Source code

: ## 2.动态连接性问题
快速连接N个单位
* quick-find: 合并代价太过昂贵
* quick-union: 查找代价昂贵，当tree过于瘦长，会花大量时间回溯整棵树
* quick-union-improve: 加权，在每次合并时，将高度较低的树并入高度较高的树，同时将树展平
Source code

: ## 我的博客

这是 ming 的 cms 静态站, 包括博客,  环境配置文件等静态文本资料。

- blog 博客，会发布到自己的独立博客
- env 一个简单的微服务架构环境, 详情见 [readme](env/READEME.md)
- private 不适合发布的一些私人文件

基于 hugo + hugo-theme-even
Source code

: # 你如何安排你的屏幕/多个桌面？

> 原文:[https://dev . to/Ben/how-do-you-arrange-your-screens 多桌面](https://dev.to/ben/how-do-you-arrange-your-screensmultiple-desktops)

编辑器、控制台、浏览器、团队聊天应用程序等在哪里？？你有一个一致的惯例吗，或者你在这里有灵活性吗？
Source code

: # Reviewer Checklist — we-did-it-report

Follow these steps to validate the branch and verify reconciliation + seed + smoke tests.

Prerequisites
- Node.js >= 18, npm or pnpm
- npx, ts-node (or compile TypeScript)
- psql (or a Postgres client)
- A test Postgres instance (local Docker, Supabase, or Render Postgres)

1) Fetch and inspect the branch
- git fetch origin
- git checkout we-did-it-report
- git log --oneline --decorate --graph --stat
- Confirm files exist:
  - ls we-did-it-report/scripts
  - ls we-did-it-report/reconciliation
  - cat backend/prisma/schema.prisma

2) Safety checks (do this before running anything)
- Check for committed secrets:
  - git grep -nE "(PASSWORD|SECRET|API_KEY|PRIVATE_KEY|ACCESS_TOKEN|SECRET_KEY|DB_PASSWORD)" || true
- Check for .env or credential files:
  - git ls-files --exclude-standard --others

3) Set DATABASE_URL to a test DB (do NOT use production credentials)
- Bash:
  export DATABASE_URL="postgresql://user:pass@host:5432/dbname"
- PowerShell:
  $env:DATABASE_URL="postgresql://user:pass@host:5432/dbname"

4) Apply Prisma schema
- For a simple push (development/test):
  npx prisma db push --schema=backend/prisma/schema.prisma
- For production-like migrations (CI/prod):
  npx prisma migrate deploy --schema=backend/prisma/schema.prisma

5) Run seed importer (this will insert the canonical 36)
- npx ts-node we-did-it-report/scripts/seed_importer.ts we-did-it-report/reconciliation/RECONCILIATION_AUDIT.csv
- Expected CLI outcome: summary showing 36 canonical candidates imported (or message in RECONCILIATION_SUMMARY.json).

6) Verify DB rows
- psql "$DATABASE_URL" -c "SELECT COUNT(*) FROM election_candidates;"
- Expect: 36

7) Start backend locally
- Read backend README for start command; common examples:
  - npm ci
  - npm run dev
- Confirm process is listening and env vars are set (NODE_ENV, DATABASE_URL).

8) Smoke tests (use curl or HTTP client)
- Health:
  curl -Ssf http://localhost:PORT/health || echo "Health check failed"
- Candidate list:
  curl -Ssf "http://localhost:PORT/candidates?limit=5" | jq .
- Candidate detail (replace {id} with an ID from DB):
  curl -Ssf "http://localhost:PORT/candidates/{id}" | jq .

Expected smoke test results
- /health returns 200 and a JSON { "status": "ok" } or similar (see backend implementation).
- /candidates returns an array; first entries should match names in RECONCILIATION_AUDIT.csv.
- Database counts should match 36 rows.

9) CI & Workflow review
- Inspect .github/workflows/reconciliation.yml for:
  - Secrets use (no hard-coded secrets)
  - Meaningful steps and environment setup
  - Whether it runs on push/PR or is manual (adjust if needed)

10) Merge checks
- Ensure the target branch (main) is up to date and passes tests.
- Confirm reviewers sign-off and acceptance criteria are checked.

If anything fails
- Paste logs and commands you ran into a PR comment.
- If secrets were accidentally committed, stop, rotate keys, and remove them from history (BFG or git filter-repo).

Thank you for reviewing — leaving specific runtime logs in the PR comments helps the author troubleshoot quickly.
————
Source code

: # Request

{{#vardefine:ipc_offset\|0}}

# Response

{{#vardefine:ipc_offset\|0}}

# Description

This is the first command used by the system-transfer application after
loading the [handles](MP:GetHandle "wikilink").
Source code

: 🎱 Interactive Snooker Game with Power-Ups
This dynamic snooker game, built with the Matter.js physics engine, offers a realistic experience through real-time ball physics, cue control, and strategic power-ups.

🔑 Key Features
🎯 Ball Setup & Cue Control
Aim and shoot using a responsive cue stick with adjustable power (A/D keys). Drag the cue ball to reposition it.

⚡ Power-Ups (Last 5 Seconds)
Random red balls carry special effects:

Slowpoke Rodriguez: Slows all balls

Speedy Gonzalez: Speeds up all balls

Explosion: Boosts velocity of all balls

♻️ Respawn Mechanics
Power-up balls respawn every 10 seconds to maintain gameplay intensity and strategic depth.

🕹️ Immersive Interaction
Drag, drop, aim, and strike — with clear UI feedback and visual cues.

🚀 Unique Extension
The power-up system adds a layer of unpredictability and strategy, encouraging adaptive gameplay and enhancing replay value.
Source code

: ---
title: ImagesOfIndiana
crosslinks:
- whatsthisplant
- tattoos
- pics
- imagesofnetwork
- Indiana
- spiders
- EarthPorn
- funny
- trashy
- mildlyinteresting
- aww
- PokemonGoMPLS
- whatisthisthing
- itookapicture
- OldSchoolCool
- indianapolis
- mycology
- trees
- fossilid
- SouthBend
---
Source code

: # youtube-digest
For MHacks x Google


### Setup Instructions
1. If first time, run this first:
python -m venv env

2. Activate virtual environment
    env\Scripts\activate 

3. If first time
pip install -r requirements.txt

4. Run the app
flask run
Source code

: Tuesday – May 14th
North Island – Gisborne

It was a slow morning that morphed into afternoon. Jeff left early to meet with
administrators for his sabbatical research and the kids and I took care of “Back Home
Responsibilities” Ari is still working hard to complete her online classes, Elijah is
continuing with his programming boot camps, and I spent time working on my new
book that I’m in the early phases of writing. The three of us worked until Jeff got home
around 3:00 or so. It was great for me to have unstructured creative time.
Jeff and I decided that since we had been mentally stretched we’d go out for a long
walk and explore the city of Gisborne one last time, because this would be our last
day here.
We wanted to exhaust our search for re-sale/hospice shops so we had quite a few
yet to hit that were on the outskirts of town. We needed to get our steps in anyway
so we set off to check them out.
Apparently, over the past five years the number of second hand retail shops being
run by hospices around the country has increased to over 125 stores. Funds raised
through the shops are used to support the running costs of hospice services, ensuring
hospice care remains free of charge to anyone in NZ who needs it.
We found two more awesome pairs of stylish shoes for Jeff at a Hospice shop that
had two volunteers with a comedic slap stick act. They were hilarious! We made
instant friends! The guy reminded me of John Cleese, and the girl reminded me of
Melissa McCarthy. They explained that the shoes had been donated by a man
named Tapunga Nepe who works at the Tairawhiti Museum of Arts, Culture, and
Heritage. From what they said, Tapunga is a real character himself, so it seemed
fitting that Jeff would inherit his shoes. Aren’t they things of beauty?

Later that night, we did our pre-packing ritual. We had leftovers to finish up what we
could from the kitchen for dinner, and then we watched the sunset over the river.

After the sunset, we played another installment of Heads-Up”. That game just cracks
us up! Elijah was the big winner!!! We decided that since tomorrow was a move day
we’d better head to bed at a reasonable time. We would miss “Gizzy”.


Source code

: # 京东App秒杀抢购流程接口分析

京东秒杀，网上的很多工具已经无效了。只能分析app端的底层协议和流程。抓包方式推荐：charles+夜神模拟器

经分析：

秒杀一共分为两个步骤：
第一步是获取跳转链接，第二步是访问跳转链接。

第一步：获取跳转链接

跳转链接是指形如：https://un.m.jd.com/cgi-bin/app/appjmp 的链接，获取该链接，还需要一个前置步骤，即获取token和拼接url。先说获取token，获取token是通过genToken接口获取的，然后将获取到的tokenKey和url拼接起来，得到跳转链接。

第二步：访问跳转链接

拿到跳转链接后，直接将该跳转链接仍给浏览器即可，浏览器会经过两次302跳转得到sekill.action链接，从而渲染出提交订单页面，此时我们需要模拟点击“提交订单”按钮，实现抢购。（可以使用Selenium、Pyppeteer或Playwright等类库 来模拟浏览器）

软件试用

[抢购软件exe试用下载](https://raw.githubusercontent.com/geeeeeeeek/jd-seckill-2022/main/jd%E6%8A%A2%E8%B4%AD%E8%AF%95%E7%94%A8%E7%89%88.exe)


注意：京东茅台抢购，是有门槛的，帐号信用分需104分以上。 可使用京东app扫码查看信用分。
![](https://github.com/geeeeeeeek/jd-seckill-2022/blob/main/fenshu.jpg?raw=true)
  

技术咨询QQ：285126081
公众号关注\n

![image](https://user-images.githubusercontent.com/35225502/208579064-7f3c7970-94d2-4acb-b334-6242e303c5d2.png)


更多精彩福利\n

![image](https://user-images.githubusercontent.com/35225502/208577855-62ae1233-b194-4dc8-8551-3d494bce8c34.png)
————
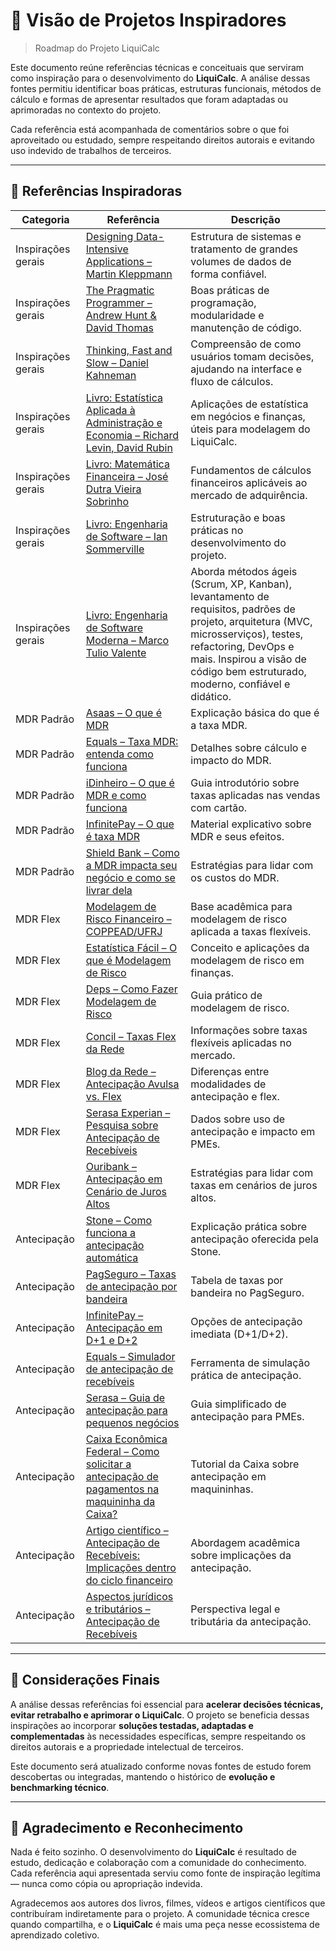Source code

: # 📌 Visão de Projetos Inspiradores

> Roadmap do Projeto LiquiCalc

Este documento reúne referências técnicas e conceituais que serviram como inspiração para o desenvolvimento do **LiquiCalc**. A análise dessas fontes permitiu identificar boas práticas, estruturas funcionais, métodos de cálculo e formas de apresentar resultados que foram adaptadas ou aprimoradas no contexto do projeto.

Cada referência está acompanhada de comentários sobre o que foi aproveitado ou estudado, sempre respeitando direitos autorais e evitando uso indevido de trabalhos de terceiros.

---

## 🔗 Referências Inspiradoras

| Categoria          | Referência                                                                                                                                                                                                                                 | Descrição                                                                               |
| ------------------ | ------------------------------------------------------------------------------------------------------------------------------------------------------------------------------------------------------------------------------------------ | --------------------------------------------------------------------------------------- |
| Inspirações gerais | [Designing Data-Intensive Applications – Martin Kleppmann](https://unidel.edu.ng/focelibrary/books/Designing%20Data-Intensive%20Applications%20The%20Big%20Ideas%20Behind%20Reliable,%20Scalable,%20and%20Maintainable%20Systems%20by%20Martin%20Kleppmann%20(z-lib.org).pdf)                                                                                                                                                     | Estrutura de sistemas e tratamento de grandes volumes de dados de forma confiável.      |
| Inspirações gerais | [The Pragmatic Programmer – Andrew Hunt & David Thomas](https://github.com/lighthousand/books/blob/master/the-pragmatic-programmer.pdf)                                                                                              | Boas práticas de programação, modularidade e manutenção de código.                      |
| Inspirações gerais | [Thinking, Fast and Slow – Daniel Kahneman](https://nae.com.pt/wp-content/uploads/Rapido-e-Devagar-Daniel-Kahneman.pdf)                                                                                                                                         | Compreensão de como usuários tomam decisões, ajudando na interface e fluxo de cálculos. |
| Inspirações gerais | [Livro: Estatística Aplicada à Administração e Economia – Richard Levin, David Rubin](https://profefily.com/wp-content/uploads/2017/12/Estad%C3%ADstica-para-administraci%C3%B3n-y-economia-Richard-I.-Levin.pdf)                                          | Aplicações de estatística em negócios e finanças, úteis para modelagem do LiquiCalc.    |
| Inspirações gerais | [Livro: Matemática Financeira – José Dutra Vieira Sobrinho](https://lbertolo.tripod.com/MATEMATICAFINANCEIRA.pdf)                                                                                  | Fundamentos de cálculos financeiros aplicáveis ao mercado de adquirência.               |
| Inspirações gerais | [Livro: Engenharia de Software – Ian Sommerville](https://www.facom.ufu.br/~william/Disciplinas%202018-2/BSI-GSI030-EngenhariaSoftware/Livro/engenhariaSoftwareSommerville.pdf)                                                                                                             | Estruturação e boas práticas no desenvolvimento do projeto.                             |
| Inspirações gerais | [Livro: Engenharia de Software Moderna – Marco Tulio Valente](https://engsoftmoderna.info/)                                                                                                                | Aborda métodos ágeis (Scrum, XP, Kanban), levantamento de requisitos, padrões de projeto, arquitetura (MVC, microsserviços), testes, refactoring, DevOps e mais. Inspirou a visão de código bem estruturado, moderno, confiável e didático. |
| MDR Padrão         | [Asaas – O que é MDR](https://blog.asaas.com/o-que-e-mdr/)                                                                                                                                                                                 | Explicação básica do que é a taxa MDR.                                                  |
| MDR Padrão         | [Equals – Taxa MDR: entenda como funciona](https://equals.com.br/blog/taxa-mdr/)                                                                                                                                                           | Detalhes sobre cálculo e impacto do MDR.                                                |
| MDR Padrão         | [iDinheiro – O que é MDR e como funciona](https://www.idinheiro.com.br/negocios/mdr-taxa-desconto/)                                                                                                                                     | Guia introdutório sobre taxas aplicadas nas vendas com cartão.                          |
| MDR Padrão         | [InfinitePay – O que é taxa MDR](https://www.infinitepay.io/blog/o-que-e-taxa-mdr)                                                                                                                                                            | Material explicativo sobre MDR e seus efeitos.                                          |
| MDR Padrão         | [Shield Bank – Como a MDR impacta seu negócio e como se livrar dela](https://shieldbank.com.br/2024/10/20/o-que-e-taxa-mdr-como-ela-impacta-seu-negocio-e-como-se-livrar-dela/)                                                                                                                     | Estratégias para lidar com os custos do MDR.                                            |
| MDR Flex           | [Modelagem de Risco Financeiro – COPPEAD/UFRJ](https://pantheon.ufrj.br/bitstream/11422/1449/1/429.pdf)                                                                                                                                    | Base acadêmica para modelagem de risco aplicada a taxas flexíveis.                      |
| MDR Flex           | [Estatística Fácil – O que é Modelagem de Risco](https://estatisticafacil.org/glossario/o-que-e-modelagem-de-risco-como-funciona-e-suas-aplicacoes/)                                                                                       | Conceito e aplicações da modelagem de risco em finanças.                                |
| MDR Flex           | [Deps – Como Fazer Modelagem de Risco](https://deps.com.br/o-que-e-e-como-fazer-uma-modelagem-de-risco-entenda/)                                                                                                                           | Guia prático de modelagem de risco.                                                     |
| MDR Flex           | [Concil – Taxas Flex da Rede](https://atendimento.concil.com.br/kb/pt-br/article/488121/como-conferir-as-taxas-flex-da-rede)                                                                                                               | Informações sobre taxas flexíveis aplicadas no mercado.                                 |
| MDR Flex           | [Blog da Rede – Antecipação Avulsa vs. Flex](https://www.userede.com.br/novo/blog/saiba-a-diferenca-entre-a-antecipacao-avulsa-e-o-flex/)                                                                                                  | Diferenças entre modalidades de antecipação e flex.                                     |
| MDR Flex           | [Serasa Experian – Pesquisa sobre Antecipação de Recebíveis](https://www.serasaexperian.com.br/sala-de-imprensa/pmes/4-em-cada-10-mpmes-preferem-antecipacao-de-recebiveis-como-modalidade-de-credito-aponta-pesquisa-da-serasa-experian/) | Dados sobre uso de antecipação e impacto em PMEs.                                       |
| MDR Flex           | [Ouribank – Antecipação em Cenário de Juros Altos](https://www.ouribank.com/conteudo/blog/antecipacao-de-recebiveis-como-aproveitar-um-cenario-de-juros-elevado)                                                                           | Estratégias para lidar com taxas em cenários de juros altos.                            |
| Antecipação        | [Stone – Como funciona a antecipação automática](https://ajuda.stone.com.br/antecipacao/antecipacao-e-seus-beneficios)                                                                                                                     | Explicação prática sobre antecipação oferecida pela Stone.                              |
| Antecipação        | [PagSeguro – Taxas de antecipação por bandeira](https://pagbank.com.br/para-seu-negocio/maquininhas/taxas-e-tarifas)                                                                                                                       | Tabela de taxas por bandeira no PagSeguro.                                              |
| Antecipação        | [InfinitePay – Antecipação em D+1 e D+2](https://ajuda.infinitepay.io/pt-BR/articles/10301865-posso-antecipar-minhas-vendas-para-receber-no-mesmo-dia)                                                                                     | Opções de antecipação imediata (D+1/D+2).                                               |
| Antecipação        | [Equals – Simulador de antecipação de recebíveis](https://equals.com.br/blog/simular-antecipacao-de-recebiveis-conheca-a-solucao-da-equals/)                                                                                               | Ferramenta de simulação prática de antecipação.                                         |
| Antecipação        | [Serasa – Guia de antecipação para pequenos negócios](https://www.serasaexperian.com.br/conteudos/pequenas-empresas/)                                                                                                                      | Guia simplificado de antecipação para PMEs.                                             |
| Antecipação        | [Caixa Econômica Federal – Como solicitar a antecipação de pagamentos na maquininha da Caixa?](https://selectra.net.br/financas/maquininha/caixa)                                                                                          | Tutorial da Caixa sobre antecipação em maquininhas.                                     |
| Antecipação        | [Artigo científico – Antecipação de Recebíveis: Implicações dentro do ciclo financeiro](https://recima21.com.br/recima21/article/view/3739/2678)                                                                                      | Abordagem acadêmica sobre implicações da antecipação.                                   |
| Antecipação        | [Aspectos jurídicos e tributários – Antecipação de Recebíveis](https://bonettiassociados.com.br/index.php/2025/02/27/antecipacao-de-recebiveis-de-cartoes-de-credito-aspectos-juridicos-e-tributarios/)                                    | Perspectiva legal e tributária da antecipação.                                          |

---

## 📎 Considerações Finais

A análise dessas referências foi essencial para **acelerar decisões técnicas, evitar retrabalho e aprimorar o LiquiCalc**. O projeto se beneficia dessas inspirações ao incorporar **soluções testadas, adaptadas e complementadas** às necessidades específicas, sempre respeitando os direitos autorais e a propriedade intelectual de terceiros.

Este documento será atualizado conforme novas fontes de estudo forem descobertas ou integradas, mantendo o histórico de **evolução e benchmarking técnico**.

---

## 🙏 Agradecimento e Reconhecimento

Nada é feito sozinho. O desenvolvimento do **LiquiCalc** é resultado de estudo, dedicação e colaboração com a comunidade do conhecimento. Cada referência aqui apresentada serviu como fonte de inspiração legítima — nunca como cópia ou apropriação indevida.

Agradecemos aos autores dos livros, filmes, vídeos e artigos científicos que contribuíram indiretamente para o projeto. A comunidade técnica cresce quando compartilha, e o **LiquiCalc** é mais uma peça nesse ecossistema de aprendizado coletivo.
————
> ASSIGNED TASK
Check each line of the data above for the string "files", and copy the ones that have it.

> RESPONSE
- Confirm files exist:
- Check for .env or credential files:
  - git ls-files --exclude-standard --others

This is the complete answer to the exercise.